* MATERIAL FOR THIS EXERCISE:
=== Begin Enclosure ===
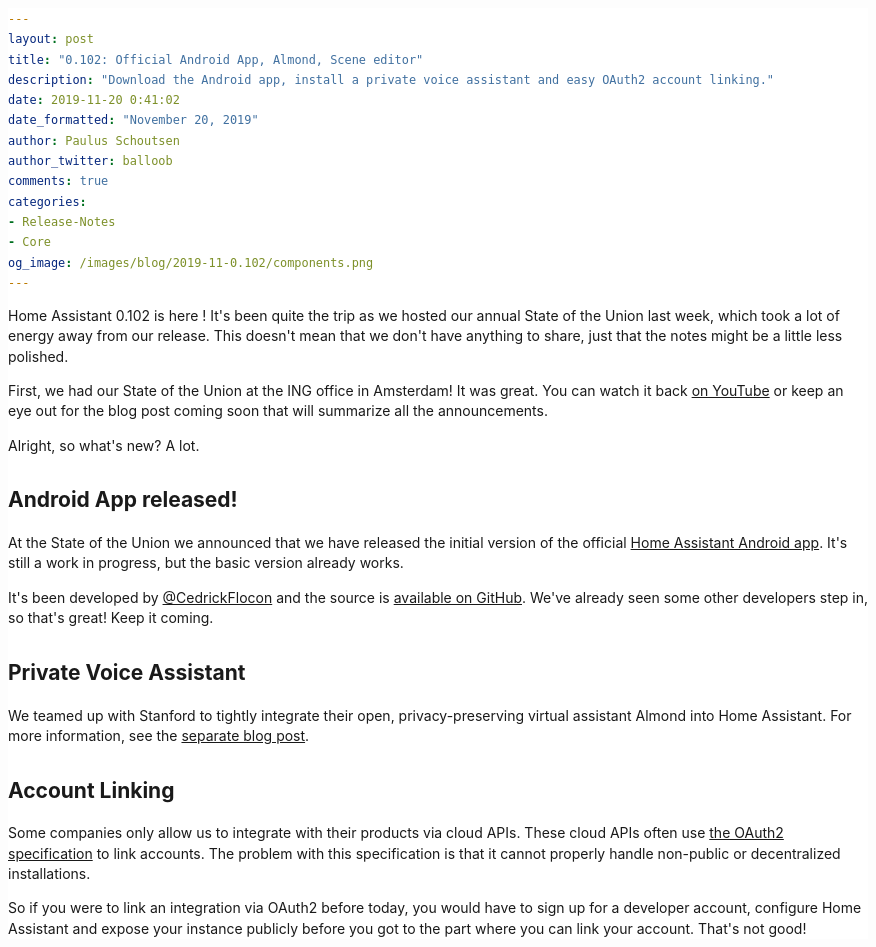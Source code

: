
 ```yaml
---
layout: post
title: "0.102: Official Android App, Almond, Scene editor"
description: "Download the Android app, install a private voice assistant and easy OAuth2 account linking."
date: 2019-11-20 0:41:02
date_formatted: "November 20, 2019"
author: Paulus Schoutsen
author_twitter: balloob
comments: true
categories:
- Release-Notes
- Core
og_image: /images/blog/2019-11-0.102/components.png
---
```


Home Assistant 0.102 is here ! It's been quite the trip as we hosted our annual State of the Union last week, which took a lot of energy away from our release. This doesn't mean that we don't have anything to share, just that the notes might be a little less polished.

First, we had our State of the Union at the ING office in Amsterdam! It was great. You can watch it back [on YouTube](https://youtu.be/tc17q1Zn0Xs?t=434) or keep an eye out for the blog post coming soon that will summarize all the announcements.

Alright, so what's new? A lot.

## Android App released!

At the State of the Union we announced that we have released the initial version of the official [Home Assistant Android app](https://play.google.com/store/apps/details?id=io.homeassistant.companion.android). It's still a work in progress, but the basic version already works.

It's been developed by [@CedrickFlocon](https://github.com/CedrickFlocon) and the source is [available on GitHub](https://github.com/home-assistant/home-assistant-android/). We've already seen some other developers step in, so that's great! Keep it coming.



## Private Voice Assistant

We teamed up with Stanford to tightly integrate their open, privacy-preserving virtual assistant Almond into Home Assistant. For more information, see the [separate blog post](/blog/2019/11/20/privacy-focused-voice-assistant/).

## Account Linking

Some companies only allow us to integrate with their products via cloud APIs. These cloud APIs often use [the OAuth2 specification](https://tools.ietf.org/html/rfc6749) to link accounts. The problem with this specification is that it cannot properly handle non-public or decentralized installations.

So if you were to link an integration via OAuth2 before today, you would have to sign up for a developer account, configure Home Assistant and expose your instance publicly before you got to the part where you can link your account. That's not good!
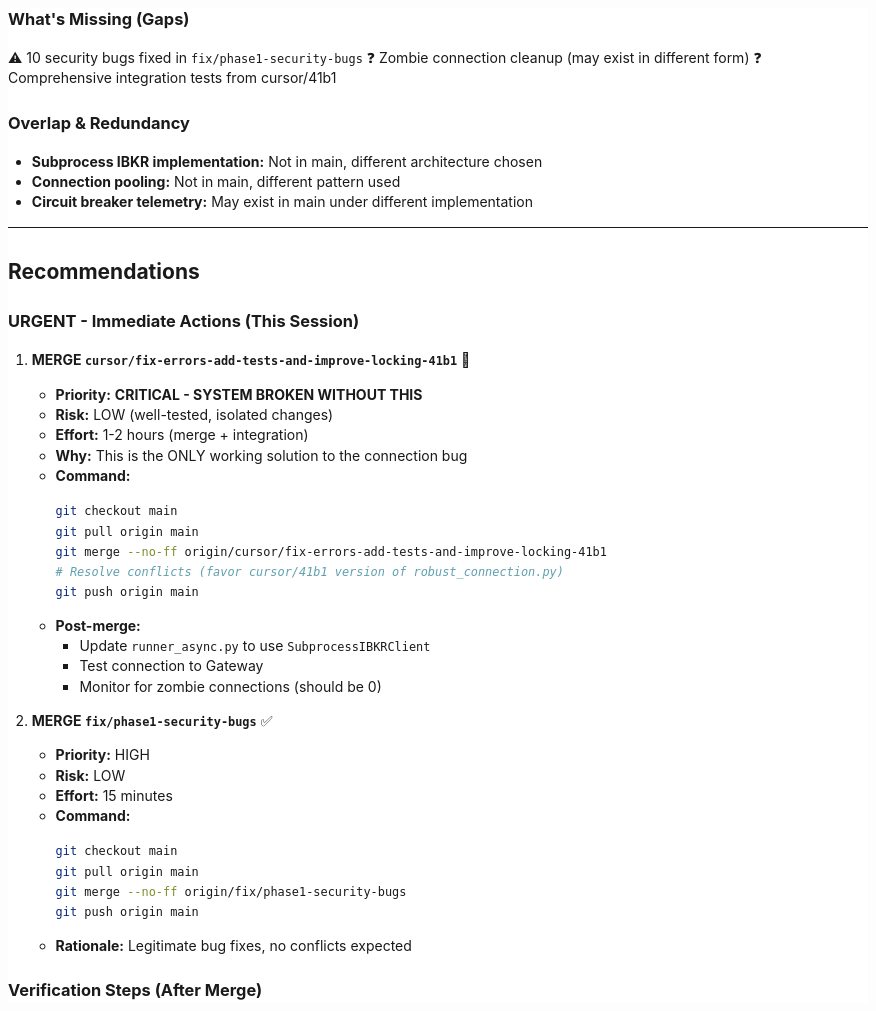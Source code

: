 ### What's Missing (Gaps)
⚠️ 10 security bugs fixed in `fix/phase1-security-bugs`
❓ Zombie connection cleanup (may exist in different form)
❓ Comprehensive integration tests from cursor/41b1

### Overlap & Redundancy
- **Subprocess IBKR implementation:** Not in main, different architecture chosen
- **Connection pooling:** Not in main, different pattern used
- **Circuit breaker telemetry:** May exist in main under different implementation

---

## Recommendations

### URGENT - Immediate Actions (This Session)

1. **MERGE `cursor/fix-errors-add-tests-and-improve-locking-41b1`** 🚨
   - **Priority:** **CRITICAL - SYSTEM BROKEN WITHOUT THIS**
   - **Risk:** LOW (well-tested, isolated changes)
   - **Effort:** 1-2 hours (merge + integration)
   - **Why:** This is the ONLY working solution to the connection bug
   - **Command:**
     ```bash
     git checkout main
     git pull origin main
     git merge --no-ff origin/cursor/fix-errors-add-tests-and-improve-locking-41b1
     # Resolve conflicts (favor cursor/41b1 version of robust_connection.py)
     git push origin main
     ```
   - **Post-merge:**
     - Update `runner_async.py` to use `SubprocessIBKRClient`
     - Test connection to Gateway
     - Monitor for zombie connections (should be 0)

2. **MERGE `fix/phase1-security-bugs`** ✅
   - **Priority:** HIGH
   - **Risk:** LOW
   - **Effort:** 15 minutes
   - **Command:**
     ```bash
     git checkout main
     git pull origin main
     git merge --no-ff origin/fix/phase1-security-bugs
     git push origin main
     ```
   - **Rationale:** Legitimate bug fixes, no conflicts expected

### Verification Steps (After Merge)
=== End Enclosure ===
* TASK PROMPT:
Within the entries above, find each line where "Priority" appears; copy every one.

* ANSWER:
   - **Priority:** **CRITICAL - SYSTEM BROKEN WITHOUT THIS**
   - **Priority:** HIGH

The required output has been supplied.